Sorting the Catch
Merrick Ekins, Queensland Museum

We are on board the RV James Kirby in the Torres Strait doing seabed diversity studies.

A typical day starts about 6:30 when the skipper starts the motor, with the oil pressure alarm waking everyone from their slumber. The Deckhand bolts out of bed and raises the anchor, then it’s usually about half an hour to the first site.

On this trip we have three marine biologists: one from CSIRO Cleveland, one from QDPI and one from Queensland Museum (that’s me!). We also have a technician from CSIRO who keeps the computers, cameras and fibre optics running.

Once at the site we lower the Dropcam over the edge to the bottom of the sea bed (which for a lot of the sites we visited in the Torres Straits is about 15 m).

Slowly we run the camera over a transect of the terrain, recording flora and fauna for 500m. We then haul the dropcam back on board do a u-turn and drop the sled in the water and go back over the same site.

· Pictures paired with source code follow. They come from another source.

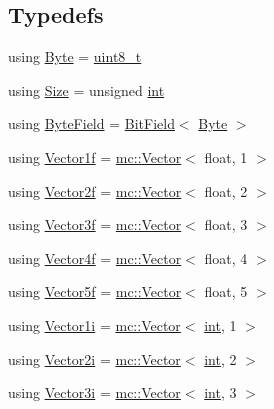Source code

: \subsection*{Typedefs}
\begin{DoxyCompactItemize}
\item 
using \hyperlink{namespacemc_a64bc4fa1f43bc4da5c7ac98c04c863e8}{Byte} = \hyperlink{_s_d_l__config_8h_aba7bc1797add20fe3efdf37ced1182c5}{uint8\+\_\+t}
\item 
using \hyperlink{namespacemc_ad1c06461067735b3b17e0df612532c4e}{Size} = unsigned \hyperlink{_s_d_l__thread_8h_a6a64f9be4433e4de6e2f2f548cf3c08e}{int}
\item 
using \hyperlink{namespacemc_a4ed352b00f84d2c3e9843cf5ea375ca0}{Byte\+Field} = \hyperlink{structmc_1_1_bit_field}{Bit\+Field}$<$ \hyperlink{namespacemc_a64bc4fa1f43bc4da5c7ac98c04c863e8}{Byte} $>$
\item 
using \hyperlink{namespacemc_a189909477b1267500c9b30cf606df884}{Vector1f} = \hyperlink{classmc_1_1_vector}{mc\+::\+Vector}$<$ float, 1 $>$
\item 
using \hyperlink{namespacemc_a58c645c7ce4d8e1b71ae618f37f8a162}{Vector2f} = \hyperlink{classmc_1_1_vector}{mc\+::\+Vector}$<$ float, 2 $>$
\item 
using \hyperlink{namespacemc_ae4429bda568885c31776f449138faba0}{Vector3f} = \hyperlink{classmc_1_1_vector}{mc\+::\+Vector}$<$ float, 3 $>$
\item 
using \hyperlink{namespacemc_a4707e2534bbb331543497a85a755bc1c}{Vector4f} = \hyperlink{classmc_1_1_vector}{mc\+::\+Vector}$<$ float, 4 $>$
\item 
using \hyperlink{namespacemc_adf31bc87669908e0eb5e5c10506f4d85}{Vector5f} = \hyperlink{classmc_1_1_vector}{mc\+::\+Vector}$<$ float, 5 $>$
\item 
using \hyperlink{namespacemc_a6be7455b4341d989d713cfd9387b47ed}{Vector1i} = \hyperlink{classmc_1_1_vector}{mc\+::\+Vector}$<$ \hyperlink{_s_d_l__thread_8h_a6a64f9be4433e4de6e2f2f548cf3c08e}{int}, 1 $>$
\item 
using \hyperlink{namespacemc_a9d370d4e850e128d4c7ca446fd785a0d}{Vector2i} = \hyperlink{classmc_1_1_vector}{mc\+::\+Vector}$<$ \hyperlink{_s_d_l__thread_8h_a6a64f9be4433e4de6e2f2f548cf3c08e}{int}, 2 $>$
\item 
using \hyperlink{namespacemc_a4d62b05faba771617b95b5b75b6f15c3}{Vector3i} = \hyperlink{classmc_1_1_vector}{mc\+::\+Vector}$<$ \hyperlink{_s_d_l__thread_8h_a6a64f9be4433e4de6e2f2f548cf3c08e}{int}, 3 $>$
\item 

\end{DoxyCompactItemize}
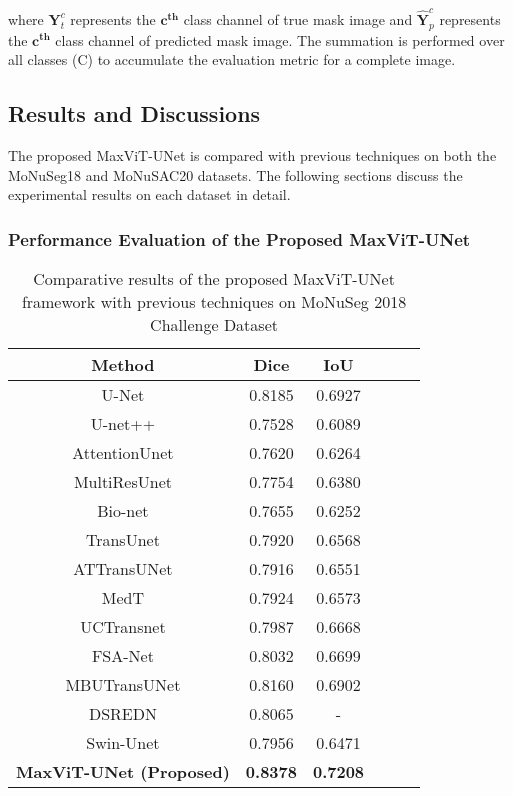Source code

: \documentclass{article}
\begin{document}
where \(\textbf{Y}_{t}^{c}\) represents the \(\textbf{c}^{\textbf{th}}\) class channel of true mask image and \(\hat{\textbf{Y}}_{p}^{c}\) represents the \(\textbf{c}^{\textbf{th}}\) class channel of predicted mask image. The summation is performed over all classes (C) to accumulate the evaluation metric for a complete image.

\subsection{Results and Discussions}\label{Results and Discussions}

The proposed MaxViT-UNet is compared with previous techniques on both the MoNuSeg18 and MoNuSAC20 datasets. The following sections discuss the experimental results on each dataset in detail.

\subsubsection{Performance Evaluation of the Proposed MaxViT-UNet}\label{Performance Evaluation of the Proposed MaxViT-UNet}

\begin{table}[t!]
  \centering
  \caption{Comparative results of the proposed MaxViT-UNet framework with previous techniques on MoNuSeg 2018 Challenge Dataset}\label{table:results-monuseg18}
  \begin{tabular*}{\textwidth}{@{\extracolsep\fill}cccccc}
    \toprule Method & Dice & IoU  \\ \hline
      U-Net \cite{ronneberger2015u} & 0.8185 & 0.6927 \\
      U-net++ \cite{zhou2019unet++} & 0.7528 & 0.6089 \\
      AttentionUnet \cite{oktay2018attention} & 0.7620 & 0.6264 \\
      MultiResUnet \cite{ibtehaz2020multiresunet} & 0.7754 & 0.6380 \\
      Bio-net \cite{xiang2020bio} & 0.7655 & 0.6252 \\
      TransUnet \cite{chen2021transunet} & 0.7920 & 0.6568 \\
      ATTransUNet \cite{li2023attransunet} & 0.7916 & 0.6551 \\
      MedT \cite{valanarasu2021medical} & 0.7924 & 0.6573 \\
      UCTransnet \cite{wang2022uctransnet} & 0.7987 & 0.6668 \\
      FSA-Net \cite{zhan2023fsa} & 0.8032 & 0.6699 \\
      MBUTransUNet \cite{qiao2023mbutransnet} & 0.8160 & 0.6902 \\
      DSREDN \cite{chanchal2022deep} & 0.8065 & - \\
      Swin-Unet \cite{cao2022swin} & 0.7956 & 0.6471 \\
      \textbf{MaxViT-UNet (Proposed)} & \textbf{0.8378} & \textbf{0.7208} \\
    \hline
  \end{tabular*}
\end{table}
\end{document}

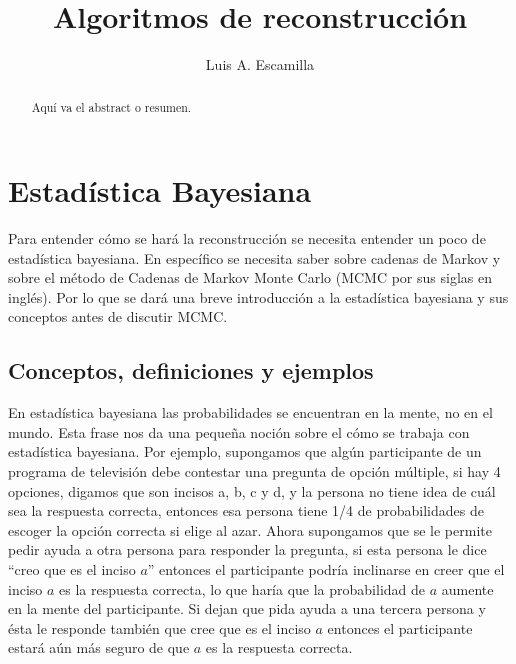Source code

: \documentclass{article}
\title{Algoritmos de reconstrucci\'on}
\author{Luis A. Escamilla}
\begin{document}
\maketitle

  
    \maketitle
    \begin{abstract}
      Aqu\'i va el abstract o resumen.
    \end{abstract}









\section*{Estad\'istica Bayesiana}

Para entender c\'omo se har\'a la reconstrucci\'on se necesita entender un poco de estad\'istica bayesiana. En espec\'ifico se necesita saber sobre cadenas de Markov y sobre el m\'etodo de Cadenas de Markov Monte Carlo (MCMC por sus siglas en ingl\'es). Por lo que se dar\'a una breve introducci\'on a la estad\'istica bayesiana y sus conceptos antes de discutir MCMC.

\subsection*{Conceptos, definiciones y ejemplos}

En estad\'istica bayesiana las probabilidades se encuentran en la mente, no en el mundo. Esta frase nos da una peque\~na noci\'on sobre el c\'omo se trabaja con estad\'istica bayesiana. Por ejemplo, supongamos que alg\'un participante de un programa de televisi\'on debe contestar una pregunta de opci\'on m\'ultiple, si hay 4 opciones, digamos que son incisos a, b, c y d, y la persona no tiene idea de cu\'al sea la respuesta correcta, entonces esa persona tiene 1/4 de probabilidades de escoger la opci\'on correcta si elige al azar. Ahora supongamos que se le permite pedir ayuda a otra persona para responder la pregunta, si esta persona le dice ``creo que es el inciso $a$'' entonces el participante podr\'ia inclinarse en creer que el inciso $a$ es la respuesta correcta, lo que har\'ia que la probabilidad de $a$ aumente en la mente del participante. Si dejan que pida ayuda a una tercera persona y \'esta le responde tambi\'en que cree que es el inciso $a$ entonces el participante estar\'a a\'un m\'as seguro de que $a$ es la respuesta correcta. 
\end{document}
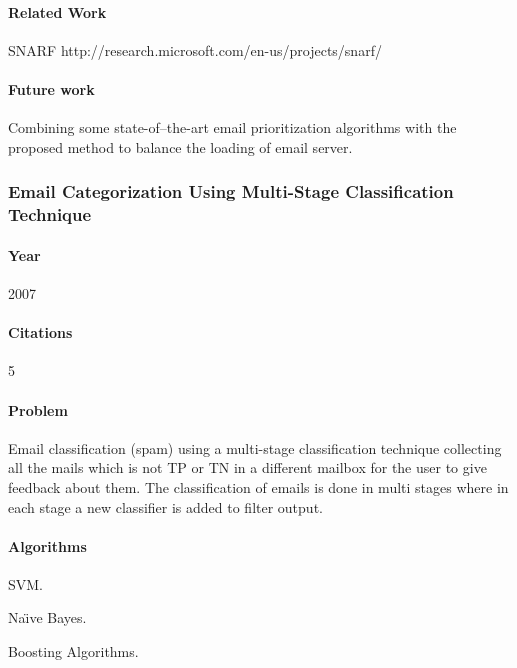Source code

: \documentclass[12pt]{article}
\newenvironment{my_itemize}
{\begin{itemize}
  \setlength{\itemsep}{0cm}
  \setlength{\parskip}{0cm}}
{\end{itemize}}
\begin{document}
\paragraph{Related Work}
\begin{my_itemize}
  \item SNARF http://research.microsoft.com/en-us/projects/snarf/
\end{my_itemize}

\paragraph{Future work}
\begin{my_itemize}
  \item Combining some state-of–the-art email prioritization algorithms with the 
	proposed method to balance the loading of email server.
\end{my_itemize}


\subsubsection{Email Categorization Using Multi-Stage Classification Technique \cite{MD07}}

\paragraph{Year} 2007
\paragraph{Citations} 5

\paragraph{Problem}
\begin{my_itemize}
  \item Email classification (spam) using a multi-stage classification technique 
	collecting all the mails which is not TP or TN in a different mailbox for
	the user to give feedback about them. The classification of emails is done 
	in multi stages where in each stage a new classifier is added to filter output.
\end{my_itemize}

\paragraph{Algorithms}
\begin{my_itemize}
  \item SVM.
  \item Na\"{\i}ve Bayes.
  \item Boosting Algorithms.
\end{my_itemize}
\end{document}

The ‘catch’ gets hauled on board and we start sorting the samples whilst the skipper steams onto the next site. We are aiming for about 120 sites over this two week cruise.

The catch is basically sorted into phyla, photographed, weighed and then frozen or preserved. By this time we are usually at the next site and so we repeat the same procedure.

We do somewhere between 7 and 11 sites a day. Sometimes this means we anchor between islands and watch the sunset, but other days we might not finish the sites until 9:30pm at night with waves crashing over the deck and you get soaked sorting the samples.

But the real work will be doing the analysis back at the lab, Identifying the samples to species level. There are some delightful creatures brought on board such as decorator crabs, seahorses and for me sponges like Clathria basilana (sponge nerd).


How did I become a marine biologist? A long and convoluted story. I did a science degree at UQ, then an honours research year followed by a PhD in the field of molecular genetics in plant pathology.

After the PhD I took a break from science and did some work at Channel 9 as science communicator on “why?”. Then I worked for two years as a research scientist in the QUT physics department doing research on natural lighting and solar hot water system design.

After that I worked as a shop assistant at Mountain designs before taking up a plant pathologist position at DPI in Cairns. I then had 6 months of travelling before I had another science communication job this time with the Queensland Museum Science Centre Roadshow, until I got my current job as marine biologist with the Queensland Museum.